◆ YOUR TASK
Note each line of the entries that includes "than". Then copy those lines.
---------- RECORDS SHOWN ----------
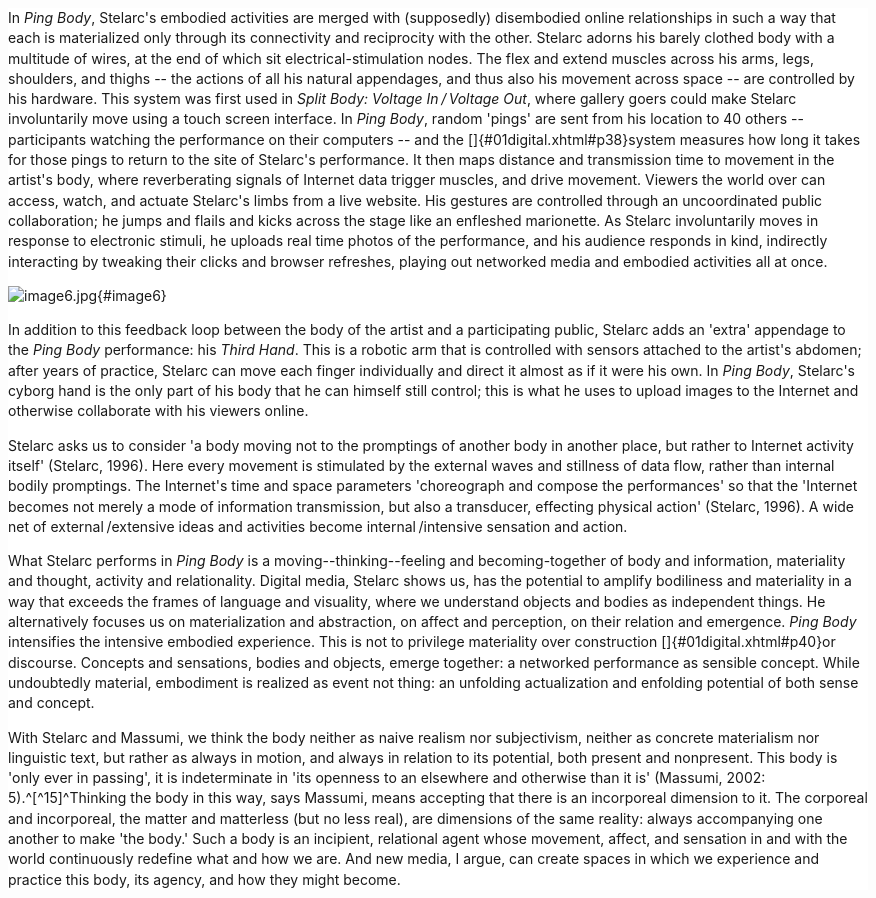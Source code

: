 In *Ping Body*, Stelarc's embodied activities are merged with (supposedly) disembodied online relationships in such a way that each is materialized only through its connectivity and reciprocity with the other. Stelarc adorns his barely clothed body with a multitude of wires, at the end of which sit electrical-stimulation nodes. The flex and extend muscles across his arms, legs, shoulders, and thighs -- the actions of all his natural appendages, and thus also his movement across space -- are controlled by his hardware. This system was first used in *Split Body: Voltage In / Voltage Out*, where gallery goers could make Stelarc involuntarily move using a touch screen interface. In *Ping Body*, random 'pings' are sent from his location to 40 others -- participants watching the performance on their computers -- and the []{#01digital.xhtml#p38}system measures how long it takes for those pings to return to the site of Stelarc's performance. It then maps distance and transmission time to movement in the artist's body, where reverberating signals of Internet data trigger muscles, and drive movement. Viewers the world over can access, watch, and actuate Stelarc's limbs from a live website. His gestures are controlled through an uncoordinated public collaboration; he jumps and flails and kicks across the stage like an enfleshed marionette. As Stelarc involuntarily moves in response to electronic stimuli, he uploads real time photos of the performance, and his audience responds in kind, indirectly interacting by tweaking their clicks and browser refreshes, playing out networked media and embodied activities all at once.

![image6.jpg](https://i.imgur.com/x8zKWnB.jpeg){#image6}

In addition to this feedback loop between the body of the artist and a participating public, Stelarc adds an 'extra' appendage to the *Ping Body* performance: his *Third Hand*. This is a robotic arm that is controlled with sensors attached to the artist's abdomen; after years of practice, Stelarc can move each finger individually and direct it almost as if it were his own. In *Ping Body*, Stelarc's cyborg hand is the only part of his body that he can himself still control; this is what he uses to upload images to the Internet and otherwise collaborate with his viewers online.

Stelarc asks us to consider 'a body moving not to the promptings of another body in another place, but rather to Internet activity itself' (Stelarc, 1996). Here every movement is stimulated by the external waves and stillness of data flow, rather than internal bodily promptings. The Internet's time and space parameters 'choreograph and compose the performances' so that the 'Internet becomes not merely a mode of information transmission, but also a transducer, effecting physical action' (Stelarc, 1996). A wide net of external /extensive ideas and activities become internal /intensive sensation and action.

What Stelarc performs in *Ping Body* is a moving--thinking--feeling and becoming-together of body and information, materiality and thought, activity and relationality. Digital media, Stelarc shows us, has the potential to amplify bodiliness and materiality in a way that exceeds the frames of language and visuality, where we understand objects and bodies as independent things. He alternatively focuses us on materialization and abstraction, on affect and perception, on their relation and emergence. *Ping Body* intensifies the intensive embodied experience. This is not to privilege materiality over construction []{#01digital.xhtml#p40}or discourse. Concepts and sensations, bodies and objects, emerge together: a networked performance as sensible concept. While undoubtedly material, embodiment is realized as event not thing: an unfolding actualization and enfolding potential of both sense and concept.

With Stelarc and Massumi, we think the body neither as naive realism nor subjectivism, neither as concrete materialism nor linguistic text, but rather as always in motion, and always in relation to its potential, both present and nonpresent. This body is 'only ever in passing', it is indeterminate in 'its openness to an elsewhere and otherwise than it is' (Massumi, 2002: 5).^[^15]^Thinking the body in this way, says Massumi, means accepting that there is an incorporeal dimension to it. The corporeal and incorporeal, the matter and matterless (but no less real), are dimensions of the same reality: always accompanying one another to make 'the body.' Such a body is an incipient, relational agent whose movement, affect, and sensation in and with the world continuously redefine what and how we are. And new media, I argue, can create spaces in which we experience and practice this body, its agency, and how they might become.
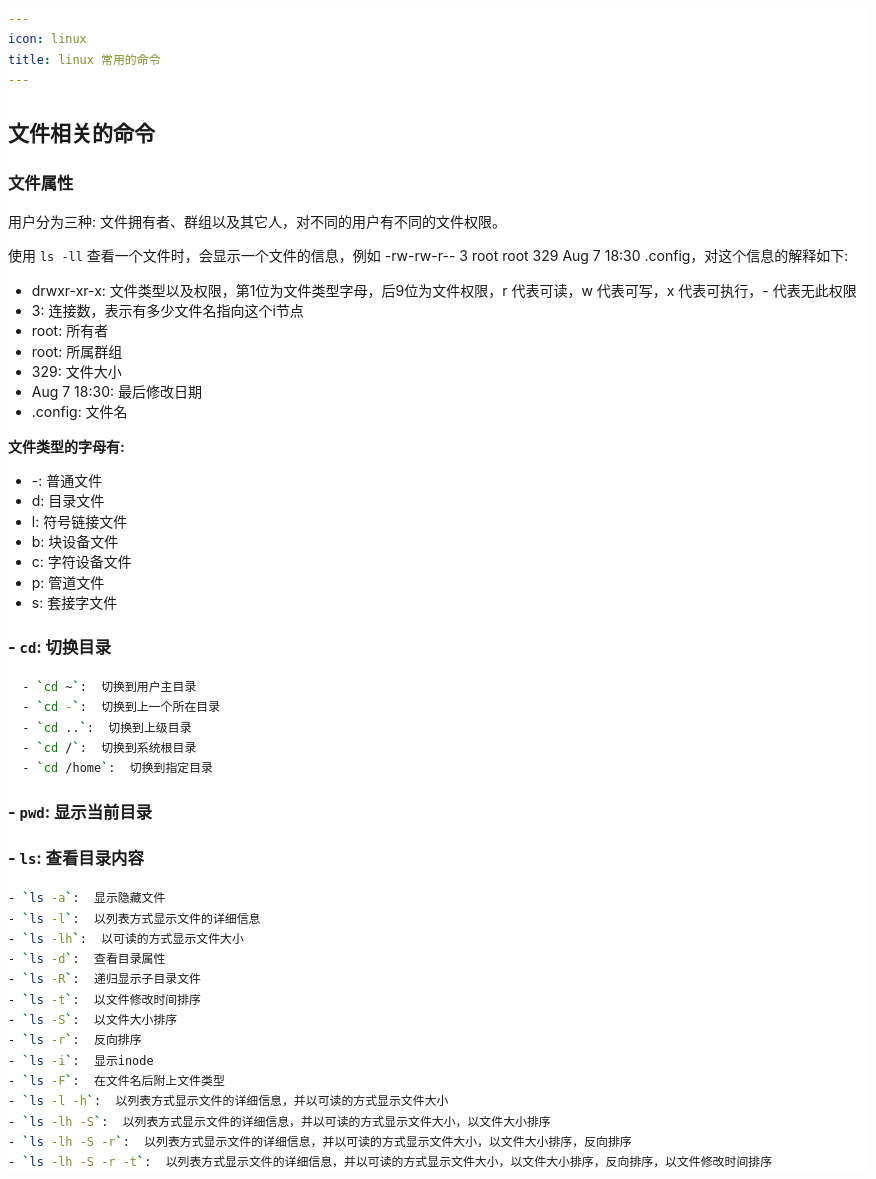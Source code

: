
 ```yaml
---
icon: linux
title: linux 常用的命令
---
```



## 文件相关的命令

### 文件属性

用户分为三种: 文件拥有者、群组以及其它人，对不同的用户有不同的文件权限。

使用 `ls -ll` 查看一个文件时，会显示一个文件的信息，例如 -rw-rw-r-- 3 root root 329 Aug  7 18:30 .config，对这个信息的解释如下:

- drwxr-xr-x:  文件类型以及权限，第1位为文件类型字母，后9位为文件权限，r 代表可读，w 代表可写，x 代表可执行，- 代表无此权限
- 3:  连接数，表示有多少文件名指向这个i节点
- root:  所有者
- root:  所属群组
- 329:  文件大小
- Aug  7 18:30:  最后修改日期
- .config:  文件名

**文件类型的字母有:**

- -:  普通文件
- d:  目录文件
- l:  符号链接文件
- b:  块设备文件
- c:  字符设备文件
- p:  管道文件
- s:  套接字文件



### - `cd`:  切换目录  

```sh
  - `cd ~`:  切换到用户主目录
  - `cd -`:  切换到上一个所在目录
  - `cd ..`:  切换到上级目录
  - `cd /`:  切换到系统根目录
  - `cd /home`:  切换到指定目录
```

### - `pwd`:  显示当前目录  

### - `ls`:  查看目录内容  
  
```sh
- `ls -a`:  显示隐藏文件
- `ls -l`:  以列表方式显示文件的详细信息
- `ls -lh`:  以可读的方式显示文件大小
- `ls -d`:  查看目录属性
- `ls -R`:  递归显示子目录文件
- `ls -t`:  以文件修改时间排序
- `ls -S`:  以文件大小排序
- `ls -r`:  反向排序
- `ls -i`:  显示inode
- `ls -F`:  在文件名后附上文件类型
- `ls -l -h`:  以列表方式显示文件的详细信息，并以可读的方式显示文件大小
- `ls -lh -S`:  以列表方式显示文件的详细信息，并以可读的方式显示文件大小，以文件大小排序
- `ls -lh -S -r`:  以列表方式显示文件的详细信息，并以可读的方式显示文件大小，以文件大小排序，反向排序
- `ls -lh -S -r -t`:  以列表方式显示文件的详细信息，并以可读的方式显示文件大小，以文件大小排序，反向排序，以文件修改时间排序
```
----------
◆ YOUR RESPONSE
Stelarc asks us to consider 'a body moving not to the promptings of another body in another place, but rather to Internet activity itself' (Stelarc, 1996). Here every movement is stimulated by the external waves and stillness of data flow, rather than internal bodily promptings. The Internet's time and space parameters 'choreograph and compose the performances' so that the 'Internet becomes not merely a mode of information transmission, but also a transducer, effecting physical action' (Stelarc, 1996). A wide net of external /extensive ideas and activities become internal /intensive sensation and action.
With Stelarc and Massumi, we think the body neither as naive realism nor subjectivism, neither as concrete materialism nor linguistic text, but rather as always in motion, and always in relation to its potential, both present and nonpresent. This body is 'only ever in passing', it is indeterminate in 'its openness to an elsewhere and otherwise than it is' (Massumi, 2002: 5).^[^15]^Thinking the body in this way, says Massumi, means accepting that there is an incorporeal dimension to it. The corporeal and incorporeal, the matter and matterless (but no less real), are dimensions of the same reality: always accompanying one another to make 'the body.' Such a body is an incipient, relational agent whose movement, affect, and sensation in and with the world continuously redefine what and how we are. And new media, I argue, can create spaces in which we experience and practice this body, its agency, and how they might become.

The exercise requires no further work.